*** Extracted entries ***
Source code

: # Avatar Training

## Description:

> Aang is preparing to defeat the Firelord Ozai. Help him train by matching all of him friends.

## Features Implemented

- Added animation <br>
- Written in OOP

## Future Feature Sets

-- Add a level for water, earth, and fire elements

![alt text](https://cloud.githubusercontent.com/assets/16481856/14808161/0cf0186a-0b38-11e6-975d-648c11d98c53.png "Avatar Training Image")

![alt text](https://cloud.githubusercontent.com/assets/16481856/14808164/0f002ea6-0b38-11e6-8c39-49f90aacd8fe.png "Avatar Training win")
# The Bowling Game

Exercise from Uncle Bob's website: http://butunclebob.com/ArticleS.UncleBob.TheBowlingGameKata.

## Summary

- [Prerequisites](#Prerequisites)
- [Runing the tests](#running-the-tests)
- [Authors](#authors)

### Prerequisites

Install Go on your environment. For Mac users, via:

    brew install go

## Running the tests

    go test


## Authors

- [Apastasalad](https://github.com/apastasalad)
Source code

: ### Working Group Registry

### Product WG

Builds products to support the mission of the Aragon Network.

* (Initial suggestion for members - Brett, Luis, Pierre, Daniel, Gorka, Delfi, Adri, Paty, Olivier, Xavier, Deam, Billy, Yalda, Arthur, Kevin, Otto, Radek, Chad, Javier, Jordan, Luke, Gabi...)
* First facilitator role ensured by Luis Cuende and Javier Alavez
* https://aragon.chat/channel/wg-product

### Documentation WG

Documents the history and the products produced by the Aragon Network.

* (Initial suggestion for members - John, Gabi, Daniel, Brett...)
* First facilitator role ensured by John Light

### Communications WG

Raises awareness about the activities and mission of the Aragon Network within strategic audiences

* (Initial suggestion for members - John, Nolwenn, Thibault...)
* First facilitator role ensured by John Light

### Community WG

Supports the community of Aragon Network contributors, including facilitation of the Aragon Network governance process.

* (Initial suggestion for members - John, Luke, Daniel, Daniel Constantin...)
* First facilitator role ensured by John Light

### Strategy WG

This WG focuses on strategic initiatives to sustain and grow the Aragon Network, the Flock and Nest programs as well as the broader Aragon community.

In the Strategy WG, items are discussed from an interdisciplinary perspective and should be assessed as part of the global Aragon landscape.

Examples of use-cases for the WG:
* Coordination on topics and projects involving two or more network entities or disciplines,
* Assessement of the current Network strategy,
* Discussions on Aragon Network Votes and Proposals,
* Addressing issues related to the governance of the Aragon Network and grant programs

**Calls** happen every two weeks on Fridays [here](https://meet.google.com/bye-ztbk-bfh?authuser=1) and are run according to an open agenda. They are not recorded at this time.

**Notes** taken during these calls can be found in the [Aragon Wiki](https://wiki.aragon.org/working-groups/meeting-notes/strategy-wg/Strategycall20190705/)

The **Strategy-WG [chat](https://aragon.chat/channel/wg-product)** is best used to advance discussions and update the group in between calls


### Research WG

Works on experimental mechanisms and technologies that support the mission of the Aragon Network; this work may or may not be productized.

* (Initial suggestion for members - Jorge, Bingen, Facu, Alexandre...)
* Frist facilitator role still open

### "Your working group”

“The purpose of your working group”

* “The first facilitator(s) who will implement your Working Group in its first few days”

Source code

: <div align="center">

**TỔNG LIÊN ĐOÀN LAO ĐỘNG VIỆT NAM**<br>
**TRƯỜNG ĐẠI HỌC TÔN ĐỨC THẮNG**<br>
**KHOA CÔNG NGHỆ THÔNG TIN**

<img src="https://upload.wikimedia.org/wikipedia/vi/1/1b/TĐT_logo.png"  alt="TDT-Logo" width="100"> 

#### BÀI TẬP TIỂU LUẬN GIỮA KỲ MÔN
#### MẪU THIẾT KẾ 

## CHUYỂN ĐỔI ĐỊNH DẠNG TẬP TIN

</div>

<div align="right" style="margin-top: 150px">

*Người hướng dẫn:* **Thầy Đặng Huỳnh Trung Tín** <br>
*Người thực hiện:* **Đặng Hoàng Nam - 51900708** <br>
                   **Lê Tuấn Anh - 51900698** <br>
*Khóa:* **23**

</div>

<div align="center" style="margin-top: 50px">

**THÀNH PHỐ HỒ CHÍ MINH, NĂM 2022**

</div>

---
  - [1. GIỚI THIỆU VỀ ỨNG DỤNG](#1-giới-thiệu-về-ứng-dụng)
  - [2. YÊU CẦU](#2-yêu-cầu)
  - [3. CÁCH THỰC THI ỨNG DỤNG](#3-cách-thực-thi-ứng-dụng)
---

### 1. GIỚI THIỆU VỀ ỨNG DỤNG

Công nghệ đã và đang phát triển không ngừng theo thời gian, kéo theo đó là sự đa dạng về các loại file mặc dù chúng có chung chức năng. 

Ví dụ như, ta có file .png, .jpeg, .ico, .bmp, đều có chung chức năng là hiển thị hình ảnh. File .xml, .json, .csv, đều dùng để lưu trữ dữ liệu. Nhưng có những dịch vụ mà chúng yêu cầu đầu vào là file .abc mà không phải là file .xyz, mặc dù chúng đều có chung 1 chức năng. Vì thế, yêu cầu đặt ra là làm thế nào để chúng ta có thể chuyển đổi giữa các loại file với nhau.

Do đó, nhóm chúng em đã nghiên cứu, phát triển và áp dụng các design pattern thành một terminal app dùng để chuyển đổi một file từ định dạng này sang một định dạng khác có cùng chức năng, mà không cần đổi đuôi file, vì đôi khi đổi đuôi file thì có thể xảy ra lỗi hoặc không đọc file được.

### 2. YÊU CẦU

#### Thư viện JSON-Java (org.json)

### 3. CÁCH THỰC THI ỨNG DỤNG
*** End of Extracted entries ***
* Instructions for the task:
Copy the records. Each line should match exactly.

* Output for this exercise:
Source code

: # Avatar Training

## Description:

> Aang is preparing to defeat the Firelord Ozai. Help him train by matching all of him friends.

## Features Implemented

- Added animation <br>
- Written in OOP

## Future Feature Sets

-- Add a level for water, earth, and fire elements

![alt text](https://cloud.githubusercontent.com/assets/16481856/14808161/0cf0186a-0b38-11e6-975d-648c11d98c53.png "Avatar Training Image")

![alt text](https://cloud.githubusercontent.com/assets/16481856/14808164/0f002ea6-0b38-11e6-8c39-49f90aacd8fe.png "Avatar Training win")
# The Bowling Game

Exercise from Uncle Bob's website: http://butunclebob.com/ArticleS.UncleBob.TheBowlingGameKata.

## Summary

- [Prerequisites](#Prerequisites)
- [Runing the tests](#running-the-tests)
- [Authors](#authors)

### Prerequisites

Install Go on your environment. For Mac users, via:

    brew install go

## Running the tests

    go test


## Authors

- [Apastasalad](https://github.com/apastasalad)
Source code

: ### Working Group Registry

### Product WG

Builds products to support the mission of the Aragon Network.

* (Initial suggestion for members - Brett, Luis, Pierre, Daniel, Gorka, Delfi, Adri, Paty, Olivier, Xavier, Deam, Billy, Yalda, Arthur, Kevin, Otto, Radek, Chad, Javier, Jordan, Luke, Gabi...)
* First facilitator role ensured by Luis Cuende and Javier Alavez
* https://aragon.chat/channel/wg-product

### Documentation WG

Documents the history and the products produced by the Aragon Network.

* (Initial suggestion for members - John, Gabi, Daniel, Brett...)
* First facilitator role ensured by John Light

### Communications WG

Raises awareness about the activities and mission of the Aragon Network within strategic audiences

* (Initial suggestion for members - John, Nolwenn, Thibault...)
* First facilitator role ensured by John Light

### Community WG

Supports the community of Aragon Network contributors, including facilitation of the Aragon Network governance process.

* (Initial suggestion for members - John, Luke, Daniel, Daniel Constantin...)
* First facilitator role ensured by John Light

### Strategy WG

This WG focuses on strategic initiatives to sustain and grow the Aragon Network, the Flock and Nest programs as well as the broader Aragon community.

In the Strategy WG, items are discussed from an interdisciplinary perspective and should be assessed as part of the global Aragon landscape.

Examples of use-cases for the WG:
* Coordination on topics and projects involving two or more network entities or disciplines,
* Assessement of the current Network strategy,
* Discussions on Aragon Network Votes and Proposals,
* Addressing issues related to the governance of the Aragon Network and grant programs

**Calls** happen every two weeks on Fridays [here](https://meet.google.com/bye-ztbk-bfh?authuser=1) and are run according to an open agenda. They are not recorded at this time.

**Notes** taken during these calls can be found in the [Aragon Wiki](https://wiki.aragon.org/working-groups/meeting-notes/strategy-wg/Strategycall20190705/)

The **Strategy-WG [chat](https://aragon.chat/channel/wg-product)** is best used to advance discussions and update the group in between calls


### Research WG

Works on experimental mechanisms and technologies that support the mission of the Aragon Network; this work may or may not be productized.

* (Initial suggestion for members - Jorge, Bingen, Facu, Alexandre...)
* Frist facilitator role still open

### "Your working group”

“The purpose of your working group”

* “The first facilitator(s) who will implement your Working Group in its first few days”

Source code

: <div align="center">

**TỔNG LIÊN ĐOÀN LAO ĐỘNG VIỆT NAM**<br>
**TRƯỜNG ĐẠI HỌC TÔN ĐỨC THẮNG**<br>
**KHOA CÔNG NGHỆ THÔNG TIN**

<img src="https://upload.wikimedia.org/wikipedia/vi/1/1b/TĐT_logo.png"  alt="TDT-Logo" width="100"> 

#### BÀI TẬP TIỂU LUẬN GIỮA KỲ MÔN
#### MẪU THIẾT KẾ 

## CHUYỂN ĐỔI ĐỊNH DẠNG TẬP TIN

</div>

<div align="right" style="margin-top: 150px">

*Người hướng dẫn:* **Thầy Đặng Huỳnh Trung Tín** <br>
*Người thực hiện:* **Đặng Hoàng Nam - 51900708** <br>
                   **Lê Tuấn Anh - 51900698** <br>
*Khóa:* **23**

</div>

<div align="center" style="margin-top: 50px">

**THÀNH PHỐ HỒ CHÍ MINH, NĂM 2022**

</div>

---
  - [1. GIỚI THIỆU VỀ ỨNG DỤNG](#1-giới-thiệu-về-ứng-dụng)
  - [2. YÊU CẦU](#2-yêu-cầu)
  - [3. CÁCH THỰC THI ỨNG DỤNG](#3-cách-thực-thi-ứng-dụng)
---

### 1. GIỚI THIỆU VỀ ỨNG DỤNG

Công nghệ đã và đang phát triển không ngừng theo thời gian, kéo theo đó là sự đa dạng về các loại file mặc dù chúng có chung chức năng. 

Ví dụ như, ta có file .png, .jpeg, .ico, .bmp, đều có chung chức năng là hiển thị hình ảnh. File .xml, .json, .csv, đều dùng để lưu trữ dữ liệu. Nhưng có những dịch vụ mà chúng yêu cầu đầu vào là file .abc mà không phải là file .xyz, mặc dù chúng đều có chung 1 chức năng. Vì thế, yêu cầu đặt ra là làm thế nào để chúng ta có thể chuyển đổi giữa các loại file với nhau.

Do đó, nhóm chúng em đã nghiên cứu, phát triển và áp dụng các design pattern thành một terminal app dùng để chuyển đổi một file từ định dạng này sang một định dạng khác có cùng chức năng, mà không cần đổi đuôi file, vì đôi khi đổi đuôi file thì có thể xảy ra lỗi hoặc không đọc file được.

### 2. YÊU CẦU

#### Thư viện JSON-Java (org.json)

### 3. CÁCH THỰC THI ỨNG DỤNG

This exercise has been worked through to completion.